Foreign currency gains or losses were de minimis during the years ended December 31, 2025 and 2024 and resulted from the effect of exchange rate changes on transactions and remeasurement of monetary assets and liabilities denominated in foreign currencies. Such gains or losses are recognized as other income (expense), net within the accompanying consolidated statements of operations.
Income Taxes
We account for income taxes in accordance with ASC 740, Income Taxes. Deferred tax balances are recognized for the estimated future tax consequences attributable to temporary differences between the financial statements carrying amounts of existing assets and liabilities and their respective tax basis. Deferred tax assets are also recognized for temporary differences that arise from net operating losses and credit carryforwards. Deferred tax assets and liabilities are measured using enacted tax rates expected to apply to taxable income in the years in which those temporary differences are expected to be recovered or settled. The effect on deferred tax balances of a change in tax rates is recognized in income in
the period that includes the enactment date. Valuation allowances are established, when necessary, to reduce deferred tax assets to the amount expected to be realized.

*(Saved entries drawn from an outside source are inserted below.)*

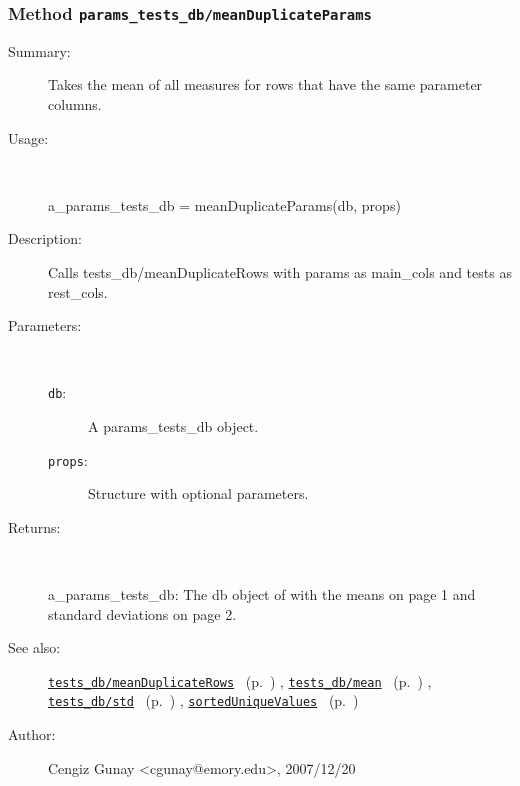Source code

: \subsubsection[Method \texttt{meanDuplicateParams}]{Method \texttt{params\_tests\_db/meanDuplicateParams}}%
%
\label{ref_params_tests_db__meanDuplicateParams}%
\hypertarget{ref_params_tests_db__meanDuplicateParams}{}%
\begin{description}
\item[Summary:]Takes the mean of all measures for rows that have the same parameter columns.
%
\item[Usage:]~%
\begin{lyxcode}%
a\_params\_tests\_db = meanDuplicateParams(db, props)
%
\end{lyxcode}%
%
\item[Description:]%
Calls tests\_db/meanDuplicateRows with params as main\_cols and tests
 as rest\_cols.
\item[Parameters:]~
\begin{description}%
\item[\texttt{db}:]
 A params\_tests\_db object.
\item[\texttt{props}:]
 Structure with optional parameters.
\end{description}%
%
\item[Returns:
]~

	a\_params\_tests\_db: The db object of with the means on page 1 
		    and standard deviations on page 2.
%
%
\item[See also:]%
\hyperlink{ref_tests_db__meanDuplicateRows}{\texttt{tests\_db/meanDuplicateRows}}%
\ (p.~\pageref{ref_tests_db__meanDuplicateRows})%
%
, \hyperlink{ref_tests_db__mean}{\texttt{tests\_db/mean}}%
\ (p.~\pageref{ref_tests_db__mean})%
%
, \hyperlink{ref_tests_db__std}{\texttt{tests\_db/std}}%
\ (p.~\pageref{ref_tests_db__std})%
%
, \hyperlink{ref_sortedUniqueValues}{\texttt{sortedUniqueValues}}%
\ (p.~\pageref{ref_sortedUniqueValues})%
%
%
\item[Author:]%
Cengiz Gunay <cgunay@emory.edu>, 2007/12/20
%
\end{description}
\methodline%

ASC 740 prescribes a recognition threshold and a measurement attribute for the financial statement recognition and measurement of tax positions taken or expected to be taken in a tax return. For those benefits to be recognized, a tax position must be more-likely-than-not to be sustained upon examination by taxing authorities. We recognize accrued interest and penalties related to unrecognized tax benefits, if any, as income tax expense.
Net Loss Per Share
Basic net loss per share of common stock is calculated by dividing the net loss attributable to common stockholders by the weighted-average number of shares of common stock outstanding during the period, without consideration of potentially dilutive securities. Diluted net loss per share of common stock is calculated by dividing the net loss attributable to common stockholders by the sum of the weighted-average number of shares of common stock outstanding and potentially dilutive securities during the period. Potentially dilutive securities include shares issuable upon the exercise of stock options, vesting of RSUs and exercise of common stock warrants; however, these have been excluded from the diluted net loss per share calculation because the effect was anti-dilutive due to our net loss. Therefore, the basic and diluted net loss per share of common stock for all periods presented were the same.
Fair Value Measurement
Assets and liabilities recorded at fair value in the financial statements are categorized based upon the level of judgment associated with the inputs used to measure their fair value. Hierarchical levels, which are directly related to the amount of subjectivity, associated with the inputs to the valuation of these assets or liabilities are as follows:
Level 1 Inputs that are unadjusted, quoted prices in active markets for identical assets or liabilities at the measurement date.
Level 2 Inputs (other than quoted prices included in Level 1) that are either directly or indirectly observable for the asset or liability through correlation with market data at the measurement date and for the duration of the instrument’s anticipated life.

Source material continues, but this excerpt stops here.